In the wake of Benazir Bhutto's assassination in Rawalpindi, Pakistan yesterday, the country continues to descend into chaos. President Pervez Musharraf has some tough choices ahead of him, none of which appear particularly appealing.

The death of Musharraf's leading opponent comes just eleven days before parliamentary elections, in which her party stood to gain a significant number of seats. With Bhutto now out of the picture, her party is fragmented and anchorless; however, since Musharraf's popularity is down somewhere below George W. Bush levels, this event could conceivably galvanize public opposition against him once and for all. Although the aftermath of political assassination is notoriously unpredictable, I think it's safe to assume that any attempt by Musharraf to declare long-term martial law and/or suspend the constitution would result in a backlash like nothing he's ever seen.

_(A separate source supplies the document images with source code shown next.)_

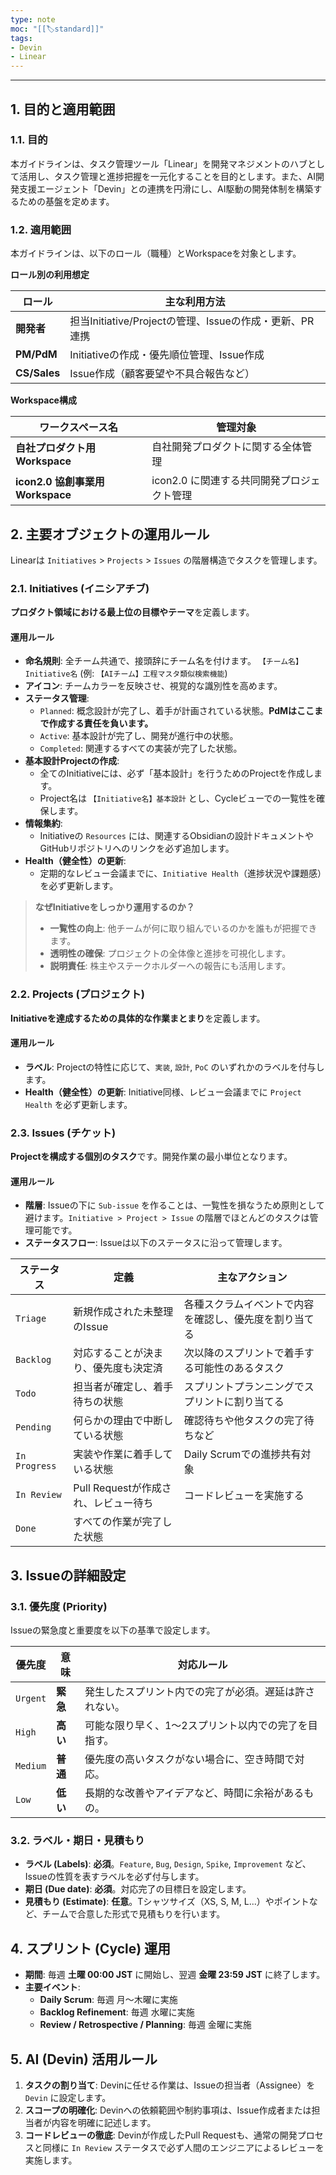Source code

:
 ```yaml
---
type: note
moc: "[[🏷️standard]]"
tags:
- Devin
- Linear
---
```

---
## 1. 目的と適用範囲

### 1.1. 目的

本ガイドラインは、タスク管理ツール「Linear」を開発マネジメントのハブとして活用し、タスク管理と進捗把握を一元化することを目的とします。また、AI開発支援エージェント「Devin」との連携を円滑にし、AI駆動の開発体制を構築するための基盤を定めます。

### 1.2. 適用範囲

本ガイドラインは、以下のロール（職種）とWorkspaceを対象とします。

**ロール別の利用想定**

|ロール|主な利用方法|
|---|---|
|**開発者**|担当Initiative/Projectの管理、Issueの作成・更新、PR連携|
|**PM/PdM**|Initiativeの作成・優先順位管理、Issue作成|
|**CS/Sales**|Issue作成（顧客要望や不具合報告など）|

**Workspace構成**

|ワークスペース名|管理対象|
|---|---|
|**自社プロダクト用 Workspace**|自社開発プロダクトに関する全体管理|
|**icon2.0 協創事業用 Workspace**|icon2.0 に関連する共同開発プロジェクト管理|

## 2. 主要オブジェクトの運用ルール

Linearは `Initiatives` > `Projects` > `Issues` の階層構造でタスクを管理します。
### 2.1. Initiatives (イニシアチブ)

**プロダクト領域における最上位の目標やテーマ**を定義します。
#### 運用ルール
- **命名規則**: 全チーム共通で、接頭辞にチーム名を付けます。 `【チーム名】Initiative名` (例: `【AIチーム】工程マスタ類似検索機能`)
- **アイコン**: チームカラーを反映させ、視覚的な識別性を高めます。
- **ステータス管理**:
    - `Planned`: 概念設計が完了し、着手が計画されている状態。**PdMはここまで作成する責任を負います。**
    - `Active`: 基本設計が完了し、開発が進行中の状態。
    - `Completed`: 関連するすべての実装が完了した状態。
- **基本設計Projectの作成**:
    - 全てのInitiativeには、必ず「基本設計」を行うためのProjectを作成します。
    - Project名は `【Initiative名】基本設計` とし、Cycleビューでの一覧性を確保します。
- **情報集約**:
    - Initiativeの `Resources` には、関連するObsidianの設計ドキュメントやGitHubリポジトリへのリンクを必ず追加します。
- **Health（健全性）の更新**:
    - 定期的なレビュー会議までに、`Initiative Health`（進捗状況や課題感）を必ず更新します。

> **なぜInitiativeをしっかり運用するのか？**
> - **一覧性の向上**: 他チームが何に取り組んでいるのかを誰もが把握できます。
> - **透明性の確保**: プロジェクトの全体像と進捗を可視化します。
> - **説明責任**: 株主やステークホルダーへの報告にも活用します。

### 2.2. Projects (プロジェクト)

**Initiativeを達成するための具体的な作業まとまり**を定義します。
#### 運用ルール
- **ラベル**: Projectの特性に応じて、`実装`, `設計`, `PoC` のいずれかのラベルを付与します。
- **Health（健全性）の更新**: Initiative同様、レビュー会議までに `Project Health` を必ず更新します。
### 2.3. Issues (チケット)

**Projectを構成する個別のタスク**です。開発作業の最小単位となります。
#### 運用ルール
- **階層**: Issueの下に `Sub-issue` を作ることは、一覧性を損なうため原則として避けます。`Initiative > Project > Issue` の階層でほとんどのタスクは管理可能です。
- **ステータスフロー**: Issueは以下のステータスに沿って管理します。

|ステータス|定義|主なアクション|
|---|---|---|
|`Triage`|新規作成された未整理のIssue|各種スクラムイベントで内容を確認し、優先度を割り当てる|
|`Backlog`|対応することが決まり、優先度も決定済|次以降のスプリントで着手する可能性のあるタスク|
|`Todo`|担当者が確定し、着手待ちの状態|スプリントプランニングでスプリントに割り当てる|
|`Pending`|何らかの理由で中断している状態|確認待ちや他タスクの完了待ちなど|
|`In Progress`|実装や作業に着手している状態|Daily Scrumでの進捗共有対象|
|`In Review`|Pull Requestが作成され、レビュー待ち|コードレビューを実施する|
|`Done`|すべての作業が完了した状態||

## 3. Issueの詳細設定

### 3.1. 優先度 (Priority)
Issueの緊急度と重要度を以下の基準で設定します。

|優先度|意味|対応ルール|
|---|---|---|
|`Urgent`|**緊急**|発生したスプリント内での完了が必須。遅延は許されない。|
|`High`|**高い**|可能な限り早く、1〜2スプリント以内での完了を目指す。|
|`Medium`|**普通**|優先度の高いタスクがない場合に、空き時間で対応。|
|`Low`|**低い**|長期的な改善やアイデアなど、時間に余裕があるもの。|

### 3.2. ラベル・期日・見積もり
- **ラベル (Labels)**: **必須**。`Feature`, `Bug`, `Design`, `Spike`, `Improvement` など、Issueの性質を表すラベルを必ず付与します。
- **期日 (Due date)**: **必須**。対応完了の目標日を設定します。
- **見積もり (Estimate)**: **任意**。Tシャツサイズ（XS, S, M, L...）やポイントなど、チームで合意した形式で見積もりを行います。
## 4. スプリント (Cycle) 運用

- **期間**: 毎週 **土曜 00:00 JST** に開始し、翌週 **金曜 23:59 JST** に終了します。
- **主要イベント**:
    - **Daily Scrum**: 毎週 月〜木曜に実施
    - **Backlog Refinement**: 毎週 水曜に実施
    - **Review / Retrospective / Planning**: 毎週 金曜に実施
## 5. AI (Devin) 活用ルール

1. **タスクの割り当て**: Devinに任せる作業は、Issueの担当者（Assignee）を `Devin` に設定します。
2. **スコープの明確化**: Devinへの依頼範囲や制約事項は、Issue作成者または担当者が内容を明確に記述します。
3. **コードレビューの徹底**: Devinが作成したPull Requestも、通常の開発プロセスと同様に `In Review` ステータスで必ず人間のエンジニアによるレビューを実施します。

On the other hand, it's almost inconceivable that the elections could continue as scheduled. If the people of Pakistan are expected to go to the polls in just a week and a half, without any chance for Bhutto's party to regroup, it would be seen (rightly) as an attempt by Musharraf to marginalize her Pakistan People's Party once and for all.

Pakistan's Interior Ministry is blaming the assassination on Al Qaeda, and her supporters are blaming it on Musharraf's government, either through direct involvement or through a lackadaisical concern for her security. In the end, it doesn't really matter who killed one of the most prominent avatars of democratization in the Muslim world; the middle class in Pakistan despise the Taliban and Al Qaeda even more than they hate Musharraf, and in many respects, all three of those factions are linked through historical funding and support.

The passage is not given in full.